**Stored data:**
────────────────
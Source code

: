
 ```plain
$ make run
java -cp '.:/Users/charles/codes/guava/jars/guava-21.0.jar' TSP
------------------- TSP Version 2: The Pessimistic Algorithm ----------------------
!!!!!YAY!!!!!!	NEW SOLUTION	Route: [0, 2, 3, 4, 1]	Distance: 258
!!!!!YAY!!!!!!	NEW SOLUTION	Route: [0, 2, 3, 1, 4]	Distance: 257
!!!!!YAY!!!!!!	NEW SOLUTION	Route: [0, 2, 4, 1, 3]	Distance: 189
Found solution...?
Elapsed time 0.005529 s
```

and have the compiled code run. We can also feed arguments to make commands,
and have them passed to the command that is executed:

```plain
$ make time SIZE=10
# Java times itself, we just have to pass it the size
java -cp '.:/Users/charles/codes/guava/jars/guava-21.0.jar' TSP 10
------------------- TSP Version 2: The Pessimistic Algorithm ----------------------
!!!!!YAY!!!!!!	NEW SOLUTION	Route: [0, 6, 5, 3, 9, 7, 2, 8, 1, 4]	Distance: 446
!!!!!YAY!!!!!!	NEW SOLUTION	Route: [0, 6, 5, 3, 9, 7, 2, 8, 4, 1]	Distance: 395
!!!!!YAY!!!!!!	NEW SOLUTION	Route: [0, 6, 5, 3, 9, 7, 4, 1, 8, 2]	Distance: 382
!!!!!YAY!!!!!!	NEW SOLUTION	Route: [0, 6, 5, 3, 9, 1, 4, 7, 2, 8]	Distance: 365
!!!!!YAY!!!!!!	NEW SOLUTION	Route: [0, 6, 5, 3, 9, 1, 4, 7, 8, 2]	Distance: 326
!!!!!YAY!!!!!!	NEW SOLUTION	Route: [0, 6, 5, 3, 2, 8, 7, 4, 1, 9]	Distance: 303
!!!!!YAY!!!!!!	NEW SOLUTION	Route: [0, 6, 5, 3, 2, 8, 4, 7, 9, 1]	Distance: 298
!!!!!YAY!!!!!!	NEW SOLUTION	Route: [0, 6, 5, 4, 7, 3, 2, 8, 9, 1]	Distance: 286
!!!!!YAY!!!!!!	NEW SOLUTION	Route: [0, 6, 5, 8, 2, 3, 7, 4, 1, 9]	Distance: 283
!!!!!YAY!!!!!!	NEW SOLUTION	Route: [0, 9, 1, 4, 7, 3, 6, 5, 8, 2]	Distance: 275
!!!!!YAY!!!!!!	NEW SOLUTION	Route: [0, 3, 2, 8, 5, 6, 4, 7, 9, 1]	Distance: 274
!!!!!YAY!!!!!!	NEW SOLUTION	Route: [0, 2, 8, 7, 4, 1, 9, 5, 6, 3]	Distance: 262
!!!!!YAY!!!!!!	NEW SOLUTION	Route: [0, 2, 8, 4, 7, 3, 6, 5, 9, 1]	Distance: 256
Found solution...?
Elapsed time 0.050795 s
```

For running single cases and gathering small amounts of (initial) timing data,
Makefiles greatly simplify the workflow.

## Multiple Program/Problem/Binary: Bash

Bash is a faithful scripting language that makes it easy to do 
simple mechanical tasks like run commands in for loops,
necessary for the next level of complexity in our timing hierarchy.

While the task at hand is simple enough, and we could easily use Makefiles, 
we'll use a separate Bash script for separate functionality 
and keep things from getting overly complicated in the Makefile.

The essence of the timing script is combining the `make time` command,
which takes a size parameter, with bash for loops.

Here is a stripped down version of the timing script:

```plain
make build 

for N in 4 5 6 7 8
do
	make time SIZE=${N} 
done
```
────────────────
**Activity:** Check every line of the data, and copy the ones that contain "jars".

**Solution to the problem:**
java -cp '.:/Users/charles/codes/guava/jars/guava-21.0.jar' TSP
java -cp '.:/Users/charles/codes/guava/jars/guava-21.0.jar' TSP 10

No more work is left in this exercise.